WASHINGTON – A federal grand jury in the United States has indicted 14 suspected pirates over a boat hijacking last month that ended with the four American hostages being shot dead, officials said Thursday.

"Fourteen individuals -- 13 Somalis and one from Yemen -- have been indicted in relation to the pirate attack and murder of four Americans on the Quest sailing vessel," Peter Carr, a spokesman for the US attorney's office in Virginia, told AFP.

At least three of the defendants are accused of killing the Americans, the first to die in a spate of kidnappings in recent years that has focused world attention on the pirate-infested waters off Somalia.

The Americans were killed "without provocation before the hostages could be rescued by members of the military, who had been attempting to secure the release of the hostages through negotiations with the defendants," said the indictment, dated Tuesday.

The suspects face charges of piracy, kidnapping and firearms offenses, "but not murder at this time," Carr said.

The men were allegedly part of a band of pirates that commandeered the 58-foot (17.5-meter) Quest as it sailed in in the Indian Ocean near Somalia in mid-February.

The pirates and the US authorities have offered sharply different versions of events.

According to Vice Admiral Mark Fox, head of the US Naval Forces Central Command based in Bahrain, two of the pirates had been brought onboard a nearby US warship to conduct negotiations to free the hostages.

Then, with "absolutely no warning," the pirates launched a rocket-propelled grenade at the warship, the USS Sterett, though several Somalis also raised their arms in surrender on the yacht's deck, Fox said.

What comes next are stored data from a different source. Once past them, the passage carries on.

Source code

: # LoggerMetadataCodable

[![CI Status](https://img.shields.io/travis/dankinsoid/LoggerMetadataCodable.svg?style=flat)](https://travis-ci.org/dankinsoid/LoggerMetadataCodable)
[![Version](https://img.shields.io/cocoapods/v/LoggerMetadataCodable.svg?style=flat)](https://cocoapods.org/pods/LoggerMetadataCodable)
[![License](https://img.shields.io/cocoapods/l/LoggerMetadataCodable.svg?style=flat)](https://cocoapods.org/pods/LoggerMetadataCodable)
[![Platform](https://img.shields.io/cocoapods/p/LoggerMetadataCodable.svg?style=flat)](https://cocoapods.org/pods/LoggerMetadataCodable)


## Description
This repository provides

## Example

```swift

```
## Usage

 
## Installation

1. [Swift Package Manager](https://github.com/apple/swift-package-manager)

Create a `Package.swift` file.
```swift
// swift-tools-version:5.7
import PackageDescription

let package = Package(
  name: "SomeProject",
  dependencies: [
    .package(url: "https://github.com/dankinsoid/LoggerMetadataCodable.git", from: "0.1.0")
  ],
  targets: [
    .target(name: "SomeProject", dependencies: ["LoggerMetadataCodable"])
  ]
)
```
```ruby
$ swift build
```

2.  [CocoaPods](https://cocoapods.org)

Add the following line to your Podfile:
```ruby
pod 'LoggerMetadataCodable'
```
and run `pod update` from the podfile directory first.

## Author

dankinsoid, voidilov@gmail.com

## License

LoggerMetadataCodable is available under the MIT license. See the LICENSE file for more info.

US Special Forces raced to the yacht on small boats. By the time they boarded, they heard gunfire and saw that all four Americans had been shot, Fox said. They died after efforts to treat them failed.

However, a senior commander from the pirate lair in Garacad, in Somalia's northern self-declared state of Puntland, told AFP a US naval assault had provoked the cross-fire.

Last month, a US judge sentenced a teenage Somali pirate to nearly 34 years in prison for his part in the 2009 hijacking of another US ship, the Maersk Alabama.

That incident had a more successful outcome for US special forces, who freed the ship's captain, Richard Phillips, in an operation that killed three pirates.

In another deadly military intervention, French forces launched a commando operation to free a yacht held by pirates in 2009 and rescued a small child and his mother but killed his father.

The multi-billion-dollar naval deployments in the region have failed to stem piracy, which is currently at an all-time high, with more than 40 vessels and 800 hostages in pirate hands.

The Danish foreign ministry said Monday that Indian Ocean pirates had captured a yacht last week with seven Danes, including three children.

Pirates holding the Danes killed eight Puntland government troops on Thursday who were heading towards their mountain hide-out, security officials said.